Here's a head-scratcher: Most airlines have no idea what you watch on their in-flight entertainment screens. 

This may not sound like a big deal. But think about Netflix. The company became a giant by crunching data on everything you do with your account. It knows what you watch. It knows how long you watch. It makes recommendations on what you might like. It takes educated guesses on who your favorite actors and actresses are. It even creates and buys programming based on how much it thinks you will like it. 

And from what I learned this week at something called the Airline Passenger Experience Association expo, most airlines crunch none of this data. I talked to executives who said they would like to play with it and ones who said they plan to in the future. But from what I can tell, few if any airlines are doing much with it now. 

United Airlines is rolling out a new technology that allows you to stream airline-supplied content to your device. Should the airline be analyzing data on what you watch? Photo: United. 

United Airlines is rolling out a new technology that allows you to stream airline-supplied content to your device. Should the airline be analyzing data on what you watch? Photo: United. 

This seems like an antiquated approach. Yes, airlines can take educated guesses on what you would like. They can buy classics and new releases and cross their fingers that most customers will be satisfied. But think about how much information they could have. 
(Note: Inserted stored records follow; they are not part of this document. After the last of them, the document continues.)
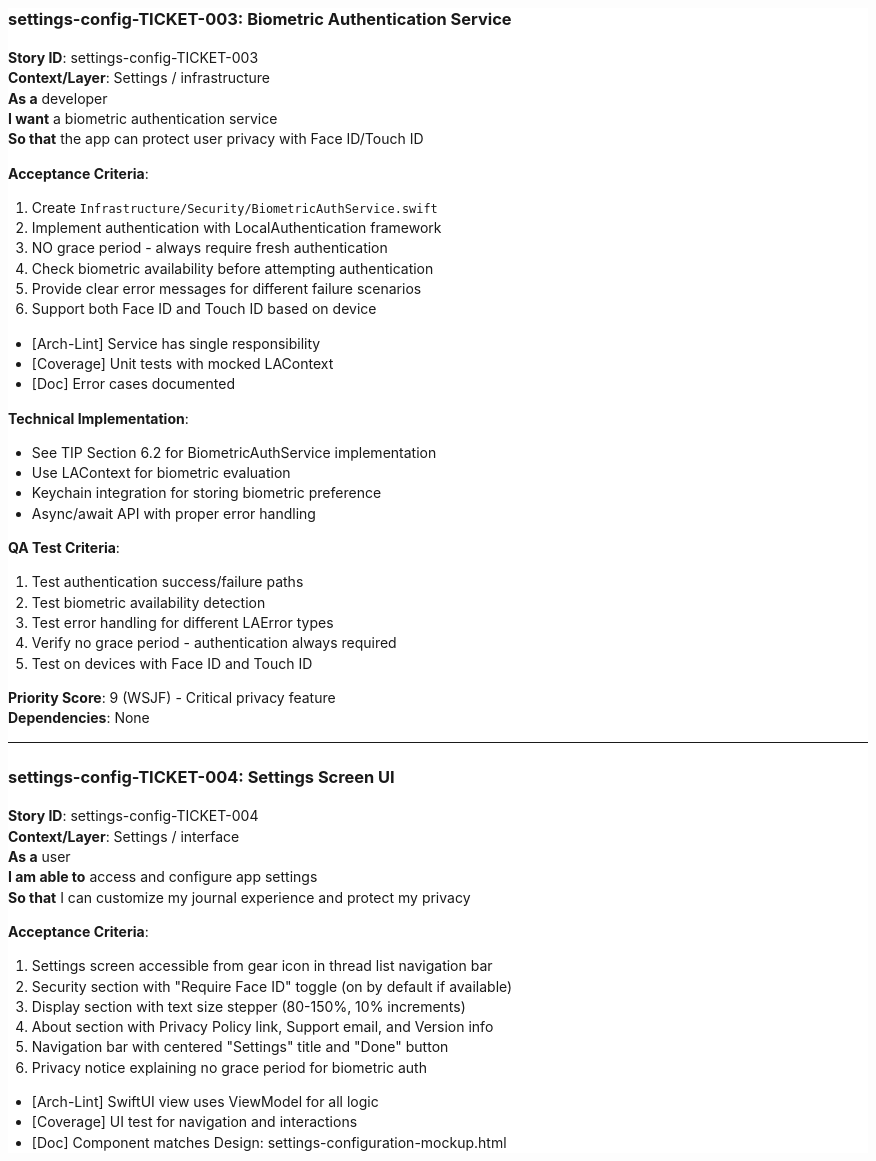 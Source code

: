 
### settings-config-TICKET-003: Biometric Authentication Service
**Story ID**: settings-config-TICKET-003  
**Context/Layer**: Settings / infrastructure  
**As a** developer  
**I want** a biometric authentication service  
**So that** the app can protect user privacy with Face ID/Touch ID  

**Acceptance Criteria**:
1. Create `Infrastructure/Security/BiometricAuthService.swift`
2. Implement authentication with LocalAuthentication framework
3. NO grace period - always require fresh authentication
4. Check biometric availability before attempting authentication
5. Provide clear error messages for different failure scenarios
6. Support both Face ID and Touch ID based on device
- [Arch-Lint] Service has single responsibility
- [Coverage] Unit tests with mocked LAContext
- [Doc] Error cases documented

**Technical Implementation**:
- See TIP Section 6.2 for BiometricAuthService implementation
- Use LAContext for biometric evaluation
- Keychain integration for storing biometric preference
- Async/await API with proper error handling

**QA Test Criteria**:
1. Test authentication success/failure paths
2. Test biometric availability detection
3. Test error handling for different LAError types
4. Verify no grace period - authentication always required
5. Test on devices with Face ID and Touch ID

**Priority Score**: 9 (WSJF) - Critical privacy feature  
**Dependencies**: None

---

### settings-config-TICKET-004: Settings Screen UI
**Story ID**: settings-config-TICKET-004  
**Context/Layer**: Settings / interface  
**As a** user  
**I am able to** access and configure app settings  
**So that** I can customize my journal experience and protect my privacy  

**Acceptance Criteria**:
1. Settings screen accessible from gear icon in thread list navigation bar
2. Security section with "Require Face ID" toggle (on by default if available)
3. Display section with text size stepper (80-150%, 10% increments)
4. About section with Privacy Policy link, Support email, and Version info
5. Navigation bar with centered "Settings" title and "Done" button
6. Privacy notice explaining no grace period for biometric auth
- [Arch-Lint] SwiftUI view uses ViewModel for all logic
- [Coverage] UI test for navigation and interactions
- [Doc] Component matches Design: settings-configuration-mockup.html
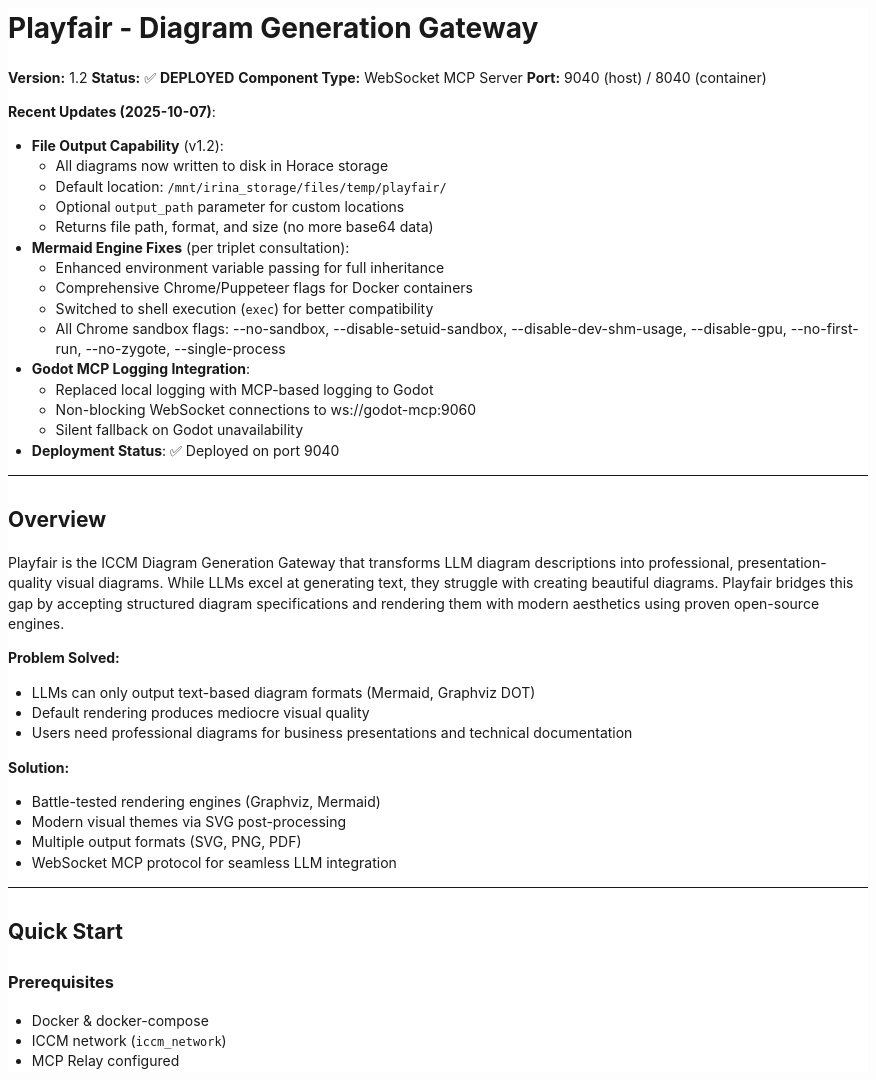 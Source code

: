 # Playfair - Diagram Generation Gateway

**Version:** 1.2
**Status:** ✅ **DEPLOYED**
**Component Type:** WebSocket MCP Server
**Port:** 9040 (host) / 8040 (container)

**Recent Updates (2025-10-07)**:
- **File Output Capability** (v1.2):
  - All diagrams now written to disk in Horace storage
  - Default location: `/mnt/irina_storage/files/temp/playfair/`
  - Optional `output_path` parameter for custom locations
  - Returns file path, format, and size (no more base64 data)
- **Mermaid Engine Fixes** (per triplet consultation):
  - Enhanced environment variable passing for full inheritance
  - Comprehensive Chrome/Puppeteer flags for Docker containers
  - Switched to shell execution (`exec`) for better compatibility
  - All Chrome sandbox flags: --no-sandbox, --disable-setuid-sandbox, --disable-dev-shm-usage, --disable-gpu, --no-first-run, --no-zygote, --single-process
- **Godot MCP Logging Integration**:
  - Replaced local logging with MCP-based logging to Godot
  - Non-blocking WebSocket connections to ws://godot-mcp:9060
  - Silent fallback on Godot unavailability
- **Deployment Status**: ✅ Deployed on port 9040

---

## Overview

Playfair is the ICCM Diagram Generation Gateway that transforms LLM diagram descriptions into professional, presentation-quality visual diagrams. While LLMs excel at generating text, they struggle with creating beautiful diagrams. Playfair bridges this gap by accepting structured diagram specifications and rendering them with modern aesthetics using proven open-source engines.

**Problem Solved:**
- LLMs can only output text-based diagram formats (Mermaid, Graphviz DOT)
- Default rendering produces mediocre visual quality
- Users need professional diagrams for business presentations and technical documentation

**Solution:**
- Battle-tested rendering engines (Graphviz, Mermaid)
- Modern visual themes via SVG post-processing
- Multiple output formats (SVG, PNG, PDF)
- WebSocket MCP protocol for seamless LLM integration

---

## Quick Start

### Prerequisites
- Docker & docker-compose
- ICCM network (`iccm_network`)
- MCP Relay configured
Maybe many viewers have started a movie but turned it off after 20 minutes. That could mean the movie isn't very good, right? And since many of these systems have a limited number of movies available, it would help the airlines cull their lists. Or maybe another movie is extremely popular and almost everyone watches until the end. Wouldn't that be great for passengers to know? You might even take a chance on a movie you would not ordinarily watch. 

And then there's advertising. Passengers might not like it, but airlines could tailor messages to viewers based on what they have watched. Industry insiders told me that this is possible and probably will occur in some form someday. 

Also, I shouldn't say no one is following this data. I learned from an executive at LiveTV that the company knows everything that is being watched by viewers on United and JetBlue and for how long it is being viewed. But it's not clear to me anyone is doing anything with that information. That could change in the future.